Quando Trump misturou liberalismo, populismo e ação política, os EUA sentiram o risco de desorganização social. Não deu outra. Biden chegou aos 100 dias de governo dando alta intensidade às suas ações. Ele é mais experiente e sabe que o aparato político não é extensão mecânica de interesses econômicos ou de fanáticos apoiadores. Nenhum dos dois tem força para substituir o sistema político e o emaranhado de pessoas, instituições e hierarquias envolvidas. Mas, como tudo nos EUA, a vitória de Biden não significa que houve inversão de poder. Ele é continuidade com mudança.
À frente dos EUA, ao governo Biden apareciam três opções: uma era tentar segurar a situação presente (a que vigorou de 1973 até Obama), em que os EUA faziam a política econômica que bem entendiam, estando muito integrados ao mundo. Funciona enquanto a sociedade civil não se rebela e a espinha dorsal do poder não se inclina a favor de mudanças. Nos EUA, a revolta ocorreu em 2016 com ânimos populistas-nacionalistas que acabaram levando Donald Trump ao poder. E, embora derrotado, é difícil voltar com o mau gênio que despertou para dentro da garrafa da normalidade. Por isso, mais exequíveis restam as outras duas opções.
A segunda é tentar se apropriar de algumas agendas populistas/nacionalistas do Trump e acelerar o retorno para o passado que o mundo viveu entre 1945 e 1973, com estados nacionais fortes e menos integrados. Contando com a aposta de que a sociedade civil americana mais ampla é democrata e capaz de criar uma identidade americana mais abrangente, menos compartimentalizada em grupos de stauts e classes sociais, mas igualmente nacionalista. Esse, sim, é um puro “de volta para casa” econômico, que basicamente entrega o que Trump prometeu, só que com uma identidade americana multicultural e não racista.

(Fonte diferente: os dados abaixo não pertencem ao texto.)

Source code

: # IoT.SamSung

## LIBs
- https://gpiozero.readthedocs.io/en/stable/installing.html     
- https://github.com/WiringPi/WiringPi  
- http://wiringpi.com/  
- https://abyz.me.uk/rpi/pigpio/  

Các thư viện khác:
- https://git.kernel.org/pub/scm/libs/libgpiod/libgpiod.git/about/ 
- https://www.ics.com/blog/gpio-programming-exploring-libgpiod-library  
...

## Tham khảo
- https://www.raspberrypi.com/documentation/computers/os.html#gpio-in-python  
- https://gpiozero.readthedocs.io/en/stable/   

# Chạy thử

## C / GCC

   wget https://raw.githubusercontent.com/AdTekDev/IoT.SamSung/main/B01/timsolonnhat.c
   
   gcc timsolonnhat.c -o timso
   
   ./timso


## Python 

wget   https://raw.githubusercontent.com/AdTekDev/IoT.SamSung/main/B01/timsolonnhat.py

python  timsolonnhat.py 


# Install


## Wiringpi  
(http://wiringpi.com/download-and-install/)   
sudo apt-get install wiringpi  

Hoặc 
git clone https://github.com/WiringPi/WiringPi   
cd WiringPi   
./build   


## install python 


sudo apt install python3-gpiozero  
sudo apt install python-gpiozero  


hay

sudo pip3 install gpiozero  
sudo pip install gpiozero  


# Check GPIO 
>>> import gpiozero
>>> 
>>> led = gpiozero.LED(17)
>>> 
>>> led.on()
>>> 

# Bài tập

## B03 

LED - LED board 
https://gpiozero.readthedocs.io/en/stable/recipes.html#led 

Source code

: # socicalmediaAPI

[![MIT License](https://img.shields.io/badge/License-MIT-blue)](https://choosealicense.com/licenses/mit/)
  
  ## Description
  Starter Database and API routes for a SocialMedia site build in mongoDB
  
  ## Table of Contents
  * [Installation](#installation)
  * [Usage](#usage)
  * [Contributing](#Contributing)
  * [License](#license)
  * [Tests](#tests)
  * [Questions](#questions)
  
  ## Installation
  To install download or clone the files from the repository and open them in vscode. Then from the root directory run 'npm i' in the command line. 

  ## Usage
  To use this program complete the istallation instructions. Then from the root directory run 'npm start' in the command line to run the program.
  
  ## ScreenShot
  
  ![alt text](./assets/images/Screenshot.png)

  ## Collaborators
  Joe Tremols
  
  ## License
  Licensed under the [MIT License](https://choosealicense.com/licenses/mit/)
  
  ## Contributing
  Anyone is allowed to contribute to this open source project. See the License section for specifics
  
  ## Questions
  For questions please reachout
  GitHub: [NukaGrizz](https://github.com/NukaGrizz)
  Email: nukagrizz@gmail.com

A terceira é abrir caminho para a experimentação com um maior federalismo global. Ou seja, regras globais básicas de imposto, trabalho, remuneração, bem-estar social, etc. O apoio a um imposto global para as big techs vai nesse caminho. Como, por questões tecnológicas, a globalização só vai aumentar, o plano 2, mesmo na sua versão bem-intencionada, é difícil dar certo do ponto de vista democrático. Democracia como a ideia de igualdade entre as pessoas (uma pessoa, um voto), mas também os valores liberais de proteção das minorias e impedimento de concentração de poderes não se enquadra no apetite concentrador de capital e poder que possuem as empresas de alta tecnologia. A liberdade de oportunidade possibilitada pelas redes sociais delas derivadas são uma válvula de escape, mas precisam de vigilância pública e sofrem controle remoto privado.

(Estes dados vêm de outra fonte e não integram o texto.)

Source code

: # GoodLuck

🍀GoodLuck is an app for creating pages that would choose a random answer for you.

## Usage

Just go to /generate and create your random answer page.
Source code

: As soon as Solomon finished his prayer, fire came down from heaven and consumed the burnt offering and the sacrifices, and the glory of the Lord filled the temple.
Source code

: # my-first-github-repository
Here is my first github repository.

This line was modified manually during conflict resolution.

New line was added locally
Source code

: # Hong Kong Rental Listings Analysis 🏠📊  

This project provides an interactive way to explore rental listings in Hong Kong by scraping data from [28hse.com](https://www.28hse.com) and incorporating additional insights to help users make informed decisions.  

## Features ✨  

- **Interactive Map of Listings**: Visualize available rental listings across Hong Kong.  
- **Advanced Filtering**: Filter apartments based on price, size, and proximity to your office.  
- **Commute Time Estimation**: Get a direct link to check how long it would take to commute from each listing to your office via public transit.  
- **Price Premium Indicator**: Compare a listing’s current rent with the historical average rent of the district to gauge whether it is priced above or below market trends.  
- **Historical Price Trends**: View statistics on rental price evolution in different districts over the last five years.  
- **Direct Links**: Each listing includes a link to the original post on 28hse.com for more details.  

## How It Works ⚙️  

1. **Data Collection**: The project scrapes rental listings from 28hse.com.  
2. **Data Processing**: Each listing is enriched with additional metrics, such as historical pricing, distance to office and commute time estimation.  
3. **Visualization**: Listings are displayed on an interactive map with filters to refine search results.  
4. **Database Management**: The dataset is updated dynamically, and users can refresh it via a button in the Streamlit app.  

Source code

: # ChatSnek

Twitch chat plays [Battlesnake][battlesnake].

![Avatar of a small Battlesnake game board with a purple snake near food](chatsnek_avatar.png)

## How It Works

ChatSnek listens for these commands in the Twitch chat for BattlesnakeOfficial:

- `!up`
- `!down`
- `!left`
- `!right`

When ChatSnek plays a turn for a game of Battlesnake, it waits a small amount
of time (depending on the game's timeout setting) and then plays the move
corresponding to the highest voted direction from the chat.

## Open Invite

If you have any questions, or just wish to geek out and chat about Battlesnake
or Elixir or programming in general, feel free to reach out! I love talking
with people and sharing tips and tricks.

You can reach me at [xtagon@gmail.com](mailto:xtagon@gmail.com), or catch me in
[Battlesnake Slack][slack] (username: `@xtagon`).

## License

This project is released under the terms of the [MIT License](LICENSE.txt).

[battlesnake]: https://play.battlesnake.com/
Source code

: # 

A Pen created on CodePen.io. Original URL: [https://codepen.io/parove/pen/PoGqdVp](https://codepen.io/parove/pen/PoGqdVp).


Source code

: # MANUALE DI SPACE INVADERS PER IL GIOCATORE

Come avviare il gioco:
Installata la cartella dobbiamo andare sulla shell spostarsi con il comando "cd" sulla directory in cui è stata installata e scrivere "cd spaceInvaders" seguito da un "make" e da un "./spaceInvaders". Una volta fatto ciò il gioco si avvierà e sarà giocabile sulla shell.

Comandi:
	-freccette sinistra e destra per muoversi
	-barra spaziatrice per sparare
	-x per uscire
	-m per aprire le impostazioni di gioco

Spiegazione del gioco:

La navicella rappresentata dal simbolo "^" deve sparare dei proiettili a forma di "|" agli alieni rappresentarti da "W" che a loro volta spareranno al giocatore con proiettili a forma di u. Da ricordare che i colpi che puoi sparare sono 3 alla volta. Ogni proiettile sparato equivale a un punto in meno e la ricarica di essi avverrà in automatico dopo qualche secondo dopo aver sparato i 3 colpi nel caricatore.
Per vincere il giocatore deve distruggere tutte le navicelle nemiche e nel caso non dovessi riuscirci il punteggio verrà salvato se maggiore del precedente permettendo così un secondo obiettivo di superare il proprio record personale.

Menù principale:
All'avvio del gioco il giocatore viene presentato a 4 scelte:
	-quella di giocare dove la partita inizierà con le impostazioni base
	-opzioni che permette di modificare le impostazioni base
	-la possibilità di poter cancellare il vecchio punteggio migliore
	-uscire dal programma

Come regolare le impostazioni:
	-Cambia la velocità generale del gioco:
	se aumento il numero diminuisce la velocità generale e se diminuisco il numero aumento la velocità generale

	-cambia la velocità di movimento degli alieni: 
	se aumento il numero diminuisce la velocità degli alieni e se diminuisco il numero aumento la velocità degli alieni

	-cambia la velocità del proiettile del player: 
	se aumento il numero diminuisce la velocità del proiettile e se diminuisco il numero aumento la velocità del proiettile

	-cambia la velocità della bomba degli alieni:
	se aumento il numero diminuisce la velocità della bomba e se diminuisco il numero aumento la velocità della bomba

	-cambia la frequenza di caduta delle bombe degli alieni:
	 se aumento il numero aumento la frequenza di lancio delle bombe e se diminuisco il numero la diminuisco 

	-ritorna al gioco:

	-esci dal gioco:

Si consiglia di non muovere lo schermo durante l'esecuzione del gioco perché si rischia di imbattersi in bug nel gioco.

O plano 3, de maior federalismo global com sociedade civil forte, é o que nunca foi testado. Afinal, as organizações internacionais dos anos 1970 para cá são mais fachada do que substância — crescem menos do que as grandes empresas e fortunas individuais — e as que funcionam o fazem com base em deficit democrático e estão sujeitas à lei do mais forte. Todavia é cada vez maior a melhor chance para se seguir tendo uma sociedade civil livre, ativa, com economias pujantes e com menos chance de guerra militar ou fiscal. Verdade seja dita de que até poucos anos atrás não havia tecnologia que fizesse o plano 3 exequível. Hoje, as Big Tech, administradas de forma mais transparente e democrática, são parte da solução.
Por fim, em qualquer caminho, o viés ambiental é inevitável e faz parte da equação para modernizar a relação entre capitalismo e democracia. É aí que está a grande oportunidade para o Brasil se situar na alta conversa entre seus dois maiores parceiros comerciais, pois não haverá nova geografia ambiental sem EUA, China e Brasil de acordo. Pena termos um presidente tão desinformado sobre tudo.